:: TASK DATA ::

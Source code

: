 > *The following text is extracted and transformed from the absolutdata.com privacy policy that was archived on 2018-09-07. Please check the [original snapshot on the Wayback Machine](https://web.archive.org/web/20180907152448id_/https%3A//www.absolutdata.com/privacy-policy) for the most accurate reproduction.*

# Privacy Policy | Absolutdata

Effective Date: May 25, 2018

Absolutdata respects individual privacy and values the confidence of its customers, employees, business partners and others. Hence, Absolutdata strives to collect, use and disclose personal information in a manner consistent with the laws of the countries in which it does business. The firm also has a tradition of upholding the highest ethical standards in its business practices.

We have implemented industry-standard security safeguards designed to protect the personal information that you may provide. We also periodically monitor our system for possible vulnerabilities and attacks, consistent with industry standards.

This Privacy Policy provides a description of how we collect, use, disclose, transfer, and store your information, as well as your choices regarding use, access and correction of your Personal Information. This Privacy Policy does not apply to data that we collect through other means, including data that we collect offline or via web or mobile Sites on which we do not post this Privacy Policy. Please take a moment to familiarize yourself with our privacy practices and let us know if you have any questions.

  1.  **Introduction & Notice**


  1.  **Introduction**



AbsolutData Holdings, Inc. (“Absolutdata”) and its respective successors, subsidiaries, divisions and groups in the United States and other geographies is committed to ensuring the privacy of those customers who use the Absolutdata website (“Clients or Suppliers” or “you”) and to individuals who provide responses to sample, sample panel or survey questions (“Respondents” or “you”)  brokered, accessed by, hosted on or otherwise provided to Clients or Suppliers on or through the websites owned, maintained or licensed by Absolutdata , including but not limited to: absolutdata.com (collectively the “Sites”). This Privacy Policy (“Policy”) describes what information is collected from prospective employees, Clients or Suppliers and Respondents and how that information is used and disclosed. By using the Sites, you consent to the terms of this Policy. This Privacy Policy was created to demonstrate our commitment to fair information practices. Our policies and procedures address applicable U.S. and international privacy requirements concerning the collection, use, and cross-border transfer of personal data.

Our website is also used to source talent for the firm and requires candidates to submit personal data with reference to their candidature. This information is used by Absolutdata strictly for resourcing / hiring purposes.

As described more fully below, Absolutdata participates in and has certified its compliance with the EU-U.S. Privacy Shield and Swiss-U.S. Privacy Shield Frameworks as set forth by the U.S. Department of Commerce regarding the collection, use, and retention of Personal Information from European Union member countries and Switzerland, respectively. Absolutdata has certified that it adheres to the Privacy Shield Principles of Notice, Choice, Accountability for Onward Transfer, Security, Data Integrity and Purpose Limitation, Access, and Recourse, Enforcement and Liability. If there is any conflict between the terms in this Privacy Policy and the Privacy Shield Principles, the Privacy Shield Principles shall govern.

:::
:: TASK DATA ::

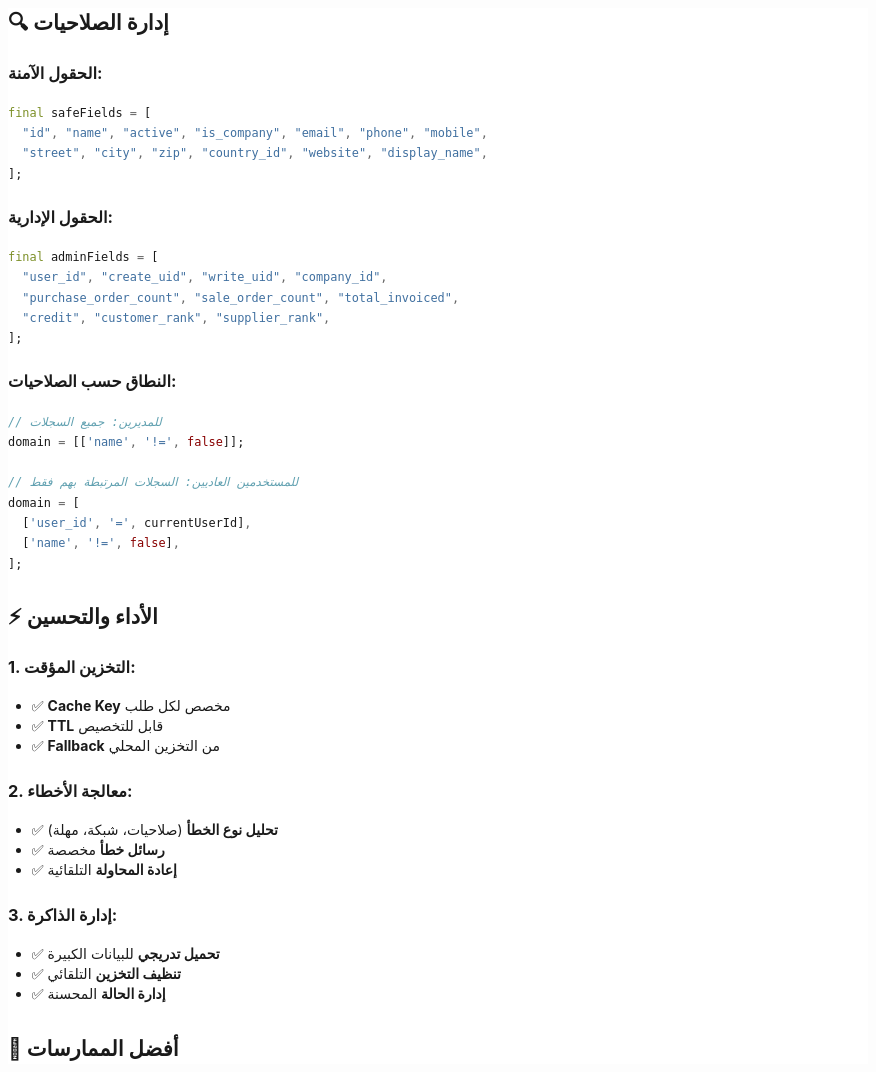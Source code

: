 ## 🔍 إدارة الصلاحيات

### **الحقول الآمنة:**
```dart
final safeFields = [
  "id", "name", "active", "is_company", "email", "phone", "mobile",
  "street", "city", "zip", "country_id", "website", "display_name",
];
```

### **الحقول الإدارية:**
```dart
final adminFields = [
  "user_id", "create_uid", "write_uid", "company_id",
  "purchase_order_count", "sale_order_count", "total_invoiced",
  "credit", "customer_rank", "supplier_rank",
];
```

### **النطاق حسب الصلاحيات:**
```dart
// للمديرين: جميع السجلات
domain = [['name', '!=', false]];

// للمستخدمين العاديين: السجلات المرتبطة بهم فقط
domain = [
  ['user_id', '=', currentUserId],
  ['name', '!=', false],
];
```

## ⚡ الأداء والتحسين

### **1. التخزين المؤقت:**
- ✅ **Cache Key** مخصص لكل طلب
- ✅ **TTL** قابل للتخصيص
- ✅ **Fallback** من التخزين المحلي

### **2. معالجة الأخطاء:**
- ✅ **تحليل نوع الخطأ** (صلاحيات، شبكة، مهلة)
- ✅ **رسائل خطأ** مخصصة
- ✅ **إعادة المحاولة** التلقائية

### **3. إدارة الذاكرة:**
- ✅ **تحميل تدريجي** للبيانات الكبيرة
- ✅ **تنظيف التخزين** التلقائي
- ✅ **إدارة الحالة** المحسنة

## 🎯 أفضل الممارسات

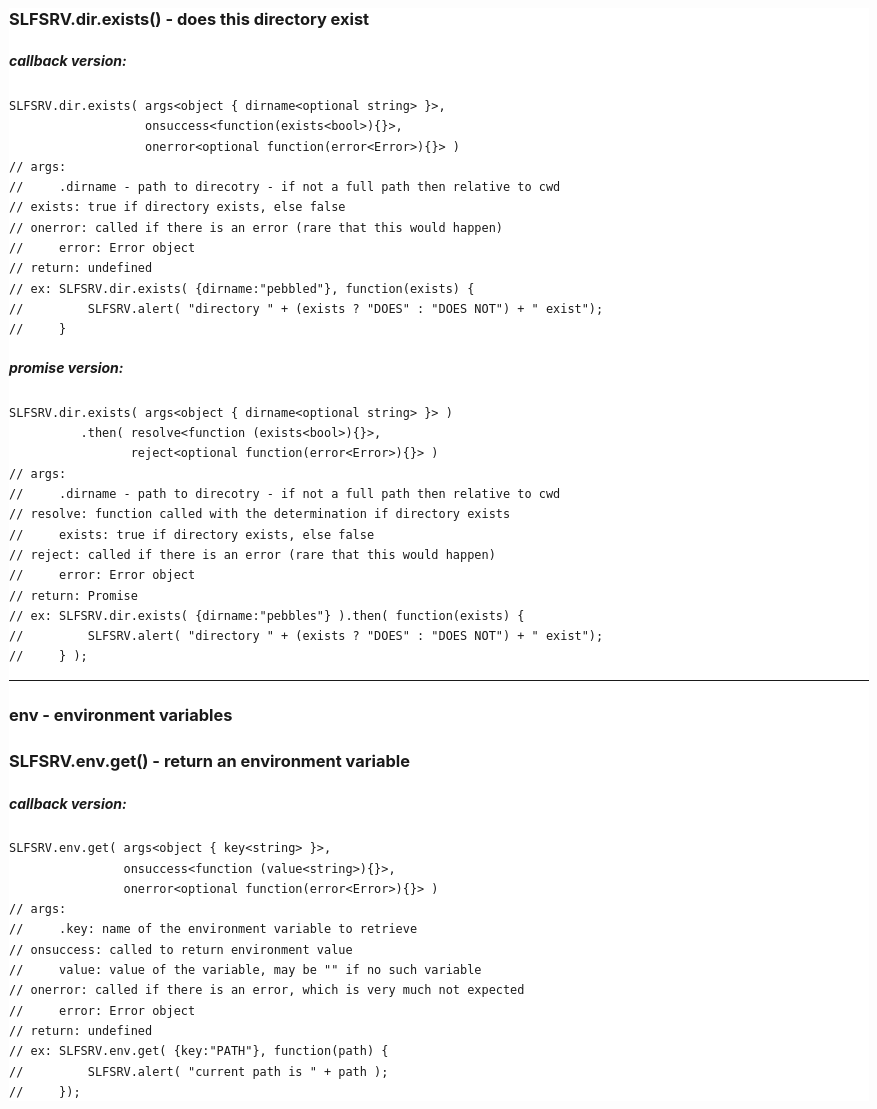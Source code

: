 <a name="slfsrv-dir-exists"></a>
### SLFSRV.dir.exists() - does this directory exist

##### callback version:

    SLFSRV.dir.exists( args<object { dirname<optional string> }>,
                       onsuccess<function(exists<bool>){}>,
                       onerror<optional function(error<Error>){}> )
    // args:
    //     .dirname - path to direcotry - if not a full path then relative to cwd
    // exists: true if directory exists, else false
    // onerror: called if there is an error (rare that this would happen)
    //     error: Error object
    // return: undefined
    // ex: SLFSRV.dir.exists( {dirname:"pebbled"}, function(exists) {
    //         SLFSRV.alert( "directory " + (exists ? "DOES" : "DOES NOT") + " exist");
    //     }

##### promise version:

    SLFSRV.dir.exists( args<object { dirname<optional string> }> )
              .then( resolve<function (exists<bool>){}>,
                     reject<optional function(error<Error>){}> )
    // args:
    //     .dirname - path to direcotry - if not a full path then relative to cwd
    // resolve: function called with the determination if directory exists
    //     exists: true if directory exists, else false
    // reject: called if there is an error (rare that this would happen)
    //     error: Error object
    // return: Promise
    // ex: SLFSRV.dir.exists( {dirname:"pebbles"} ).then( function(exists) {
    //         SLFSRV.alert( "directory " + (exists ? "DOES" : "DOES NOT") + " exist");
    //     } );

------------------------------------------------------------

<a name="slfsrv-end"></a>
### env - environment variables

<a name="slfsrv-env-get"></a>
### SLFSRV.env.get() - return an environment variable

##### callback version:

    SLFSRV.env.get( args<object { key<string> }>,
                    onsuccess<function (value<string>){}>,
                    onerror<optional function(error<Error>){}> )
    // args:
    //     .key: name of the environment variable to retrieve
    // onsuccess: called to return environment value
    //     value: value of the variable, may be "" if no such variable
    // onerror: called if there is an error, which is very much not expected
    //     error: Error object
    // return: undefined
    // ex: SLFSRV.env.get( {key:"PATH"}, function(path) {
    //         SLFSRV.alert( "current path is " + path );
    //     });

:::
:: TASK DATA ::

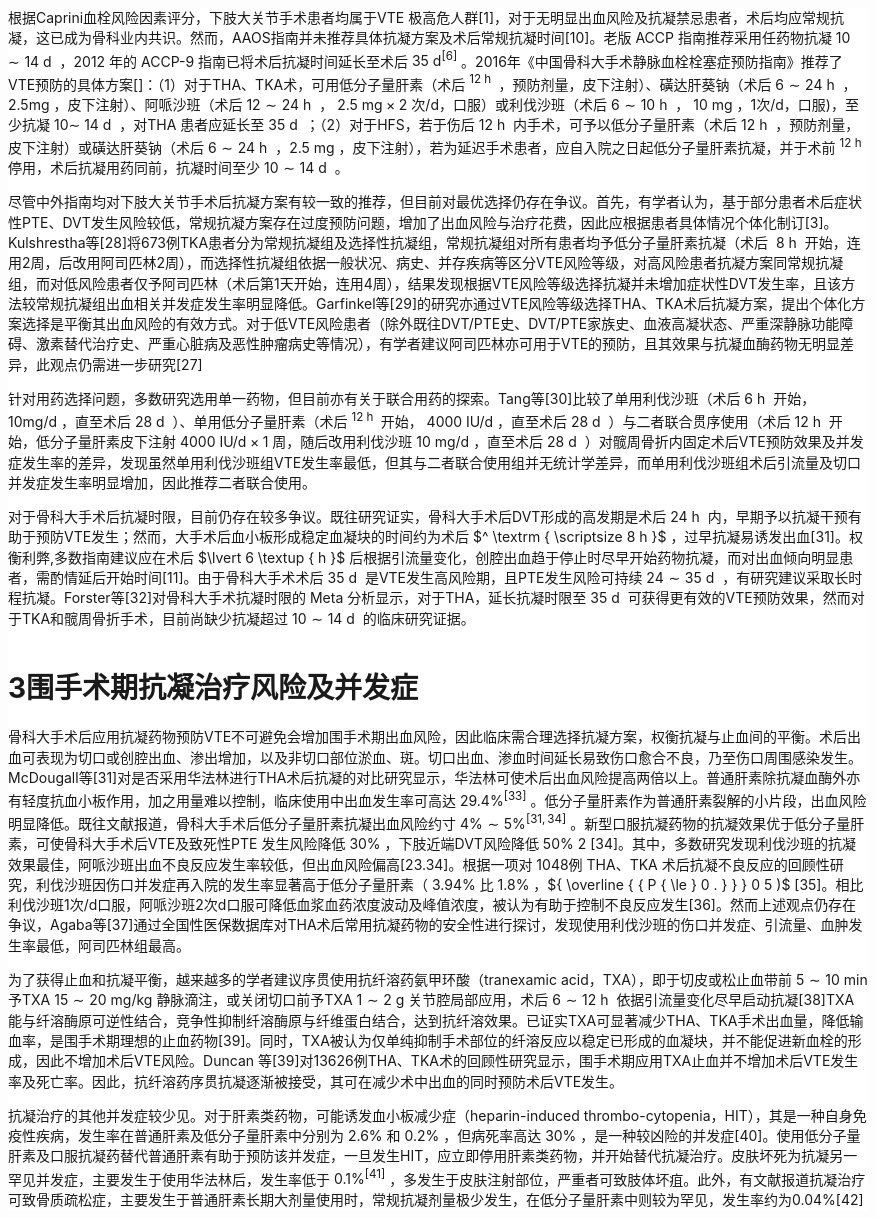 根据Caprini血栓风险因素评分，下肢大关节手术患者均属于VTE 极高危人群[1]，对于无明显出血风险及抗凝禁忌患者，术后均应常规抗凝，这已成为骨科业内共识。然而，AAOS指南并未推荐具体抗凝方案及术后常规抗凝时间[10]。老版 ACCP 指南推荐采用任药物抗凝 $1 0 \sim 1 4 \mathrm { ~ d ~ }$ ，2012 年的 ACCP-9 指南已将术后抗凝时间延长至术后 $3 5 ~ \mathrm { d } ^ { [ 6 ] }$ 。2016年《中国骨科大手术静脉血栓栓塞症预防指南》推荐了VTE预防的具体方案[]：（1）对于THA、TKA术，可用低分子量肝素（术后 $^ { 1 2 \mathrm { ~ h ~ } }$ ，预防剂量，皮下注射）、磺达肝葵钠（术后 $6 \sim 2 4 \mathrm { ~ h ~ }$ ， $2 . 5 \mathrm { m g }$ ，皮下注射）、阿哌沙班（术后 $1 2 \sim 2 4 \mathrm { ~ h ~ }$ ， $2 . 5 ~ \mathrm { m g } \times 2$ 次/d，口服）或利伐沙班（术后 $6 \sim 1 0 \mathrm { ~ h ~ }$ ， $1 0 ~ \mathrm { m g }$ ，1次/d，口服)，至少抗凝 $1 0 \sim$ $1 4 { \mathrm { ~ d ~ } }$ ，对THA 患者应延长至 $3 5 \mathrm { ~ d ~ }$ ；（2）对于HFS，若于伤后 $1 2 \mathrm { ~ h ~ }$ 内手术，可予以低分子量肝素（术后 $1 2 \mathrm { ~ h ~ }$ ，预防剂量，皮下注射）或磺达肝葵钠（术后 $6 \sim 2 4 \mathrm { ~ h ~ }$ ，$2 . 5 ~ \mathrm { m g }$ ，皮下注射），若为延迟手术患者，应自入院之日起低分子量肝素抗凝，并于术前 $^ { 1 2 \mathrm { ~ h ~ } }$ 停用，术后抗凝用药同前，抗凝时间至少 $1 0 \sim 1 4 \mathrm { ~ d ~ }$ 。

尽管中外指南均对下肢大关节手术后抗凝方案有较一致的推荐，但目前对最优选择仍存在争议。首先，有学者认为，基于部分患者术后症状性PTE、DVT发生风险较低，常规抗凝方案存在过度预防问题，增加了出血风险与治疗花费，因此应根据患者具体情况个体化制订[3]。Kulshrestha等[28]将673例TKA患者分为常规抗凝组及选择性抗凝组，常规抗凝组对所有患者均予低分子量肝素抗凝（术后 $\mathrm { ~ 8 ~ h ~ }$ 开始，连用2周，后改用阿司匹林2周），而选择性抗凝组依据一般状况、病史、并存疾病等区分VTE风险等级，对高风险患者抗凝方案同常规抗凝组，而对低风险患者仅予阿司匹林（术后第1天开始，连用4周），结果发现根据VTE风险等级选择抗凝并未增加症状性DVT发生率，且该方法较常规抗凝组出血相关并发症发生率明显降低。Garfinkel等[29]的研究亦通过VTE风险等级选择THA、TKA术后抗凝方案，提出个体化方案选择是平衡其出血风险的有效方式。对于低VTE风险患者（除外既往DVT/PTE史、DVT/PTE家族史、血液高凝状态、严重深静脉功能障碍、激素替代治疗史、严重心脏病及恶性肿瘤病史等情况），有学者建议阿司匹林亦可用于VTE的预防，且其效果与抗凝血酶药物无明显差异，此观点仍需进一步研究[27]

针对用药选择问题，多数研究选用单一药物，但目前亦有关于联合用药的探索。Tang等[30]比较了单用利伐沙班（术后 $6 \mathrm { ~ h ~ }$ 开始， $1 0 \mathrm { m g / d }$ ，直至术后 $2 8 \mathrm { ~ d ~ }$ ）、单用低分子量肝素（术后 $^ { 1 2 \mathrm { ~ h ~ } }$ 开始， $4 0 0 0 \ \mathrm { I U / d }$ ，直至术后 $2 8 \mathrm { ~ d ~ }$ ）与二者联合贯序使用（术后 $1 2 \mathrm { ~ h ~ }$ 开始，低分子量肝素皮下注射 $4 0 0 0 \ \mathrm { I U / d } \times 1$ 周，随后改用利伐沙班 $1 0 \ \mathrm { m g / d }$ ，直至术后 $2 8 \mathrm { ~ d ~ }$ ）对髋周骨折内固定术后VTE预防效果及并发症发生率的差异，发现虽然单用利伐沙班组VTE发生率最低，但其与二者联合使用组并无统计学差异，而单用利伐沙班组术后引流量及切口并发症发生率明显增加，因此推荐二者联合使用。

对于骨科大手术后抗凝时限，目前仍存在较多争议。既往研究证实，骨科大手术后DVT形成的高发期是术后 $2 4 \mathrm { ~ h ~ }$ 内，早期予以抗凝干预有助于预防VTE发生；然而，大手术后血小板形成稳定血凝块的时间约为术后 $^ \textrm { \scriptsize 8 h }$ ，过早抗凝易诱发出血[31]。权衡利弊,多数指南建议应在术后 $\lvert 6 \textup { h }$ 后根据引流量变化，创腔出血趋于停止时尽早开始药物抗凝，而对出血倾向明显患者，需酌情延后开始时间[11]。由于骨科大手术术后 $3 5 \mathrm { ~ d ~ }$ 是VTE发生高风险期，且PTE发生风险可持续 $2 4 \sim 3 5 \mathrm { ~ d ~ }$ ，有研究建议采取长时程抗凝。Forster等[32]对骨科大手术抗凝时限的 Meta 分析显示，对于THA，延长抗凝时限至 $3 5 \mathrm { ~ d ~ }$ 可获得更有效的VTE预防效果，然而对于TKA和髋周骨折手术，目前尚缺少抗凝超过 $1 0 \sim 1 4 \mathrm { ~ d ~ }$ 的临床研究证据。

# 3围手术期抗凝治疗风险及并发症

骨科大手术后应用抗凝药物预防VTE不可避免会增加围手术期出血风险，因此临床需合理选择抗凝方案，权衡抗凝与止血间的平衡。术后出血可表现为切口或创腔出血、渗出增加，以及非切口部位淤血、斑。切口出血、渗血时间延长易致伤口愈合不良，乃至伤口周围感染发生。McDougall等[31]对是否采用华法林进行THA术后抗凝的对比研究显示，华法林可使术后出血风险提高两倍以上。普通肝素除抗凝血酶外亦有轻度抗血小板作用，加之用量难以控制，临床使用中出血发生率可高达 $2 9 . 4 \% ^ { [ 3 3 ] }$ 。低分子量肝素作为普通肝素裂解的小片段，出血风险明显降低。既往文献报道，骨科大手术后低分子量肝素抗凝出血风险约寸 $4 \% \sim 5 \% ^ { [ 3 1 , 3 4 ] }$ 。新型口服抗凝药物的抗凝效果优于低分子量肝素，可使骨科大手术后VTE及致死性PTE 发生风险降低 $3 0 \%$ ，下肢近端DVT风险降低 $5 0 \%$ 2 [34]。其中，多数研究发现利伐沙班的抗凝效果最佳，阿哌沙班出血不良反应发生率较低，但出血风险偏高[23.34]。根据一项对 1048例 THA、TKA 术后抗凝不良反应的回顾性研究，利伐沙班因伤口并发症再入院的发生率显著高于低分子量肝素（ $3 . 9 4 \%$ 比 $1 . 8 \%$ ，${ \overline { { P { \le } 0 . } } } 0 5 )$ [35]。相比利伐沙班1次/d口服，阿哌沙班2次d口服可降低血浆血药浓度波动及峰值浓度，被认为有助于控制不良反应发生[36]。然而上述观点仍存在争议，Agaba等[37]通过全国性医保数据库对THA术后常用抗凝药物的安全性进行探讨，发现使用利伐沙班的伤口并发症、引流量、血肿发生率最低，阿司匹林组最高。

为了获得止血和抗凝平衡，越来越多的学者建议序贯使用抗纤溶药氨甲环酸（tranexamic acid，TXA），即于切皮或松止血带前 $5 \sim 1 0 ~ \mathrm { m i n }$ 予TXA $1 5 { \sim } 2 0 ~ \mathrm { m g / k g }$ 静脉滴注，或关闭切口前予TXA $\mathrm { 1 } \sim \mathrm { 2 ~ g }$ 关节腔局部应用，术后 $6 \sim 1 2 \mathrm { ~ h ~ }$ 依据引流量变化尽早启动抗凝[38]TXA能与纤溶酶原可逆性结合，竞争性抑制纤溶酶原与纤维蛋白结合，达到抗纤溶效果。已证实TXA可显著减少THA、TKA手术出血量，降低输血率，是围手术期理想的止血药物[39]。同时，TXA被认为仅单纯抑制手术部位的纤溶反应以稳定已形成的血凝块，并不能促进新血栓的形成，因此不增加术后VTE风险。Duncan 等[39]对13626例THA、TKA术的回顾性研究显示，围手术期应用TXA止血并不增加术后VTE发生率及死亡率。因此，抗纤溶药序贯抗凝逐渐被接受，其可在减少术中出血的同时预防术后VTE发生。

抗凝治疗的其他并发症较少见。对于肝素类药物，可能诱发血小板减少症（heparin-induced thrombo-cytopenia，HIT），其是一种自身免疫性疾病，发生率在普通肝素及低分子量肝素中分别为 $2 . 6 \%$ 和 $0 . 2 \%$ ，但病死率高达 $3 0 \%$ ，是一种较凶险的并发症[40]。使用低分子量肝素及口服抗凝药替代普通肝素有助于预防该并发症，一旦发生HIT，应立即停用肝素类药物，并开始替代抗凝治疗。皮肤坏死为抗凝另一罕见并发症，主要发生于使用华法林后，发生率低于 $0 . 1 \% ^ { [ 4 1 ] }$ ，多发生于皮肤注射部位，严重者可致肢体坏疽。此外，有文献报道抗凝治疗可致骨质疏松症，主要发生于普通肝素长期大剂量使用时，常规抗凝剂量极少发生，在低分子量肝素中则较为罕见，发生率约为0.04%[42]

:::

**WHAT IS EXPECTED**
In the records above, find every line that contains the word "reject" and copy it.

**OUTPUT FOR THIS EXERCISE**
                     reject<optional function(error<Error>){}> )
    // reject: called if there is an error (rare that this would happen)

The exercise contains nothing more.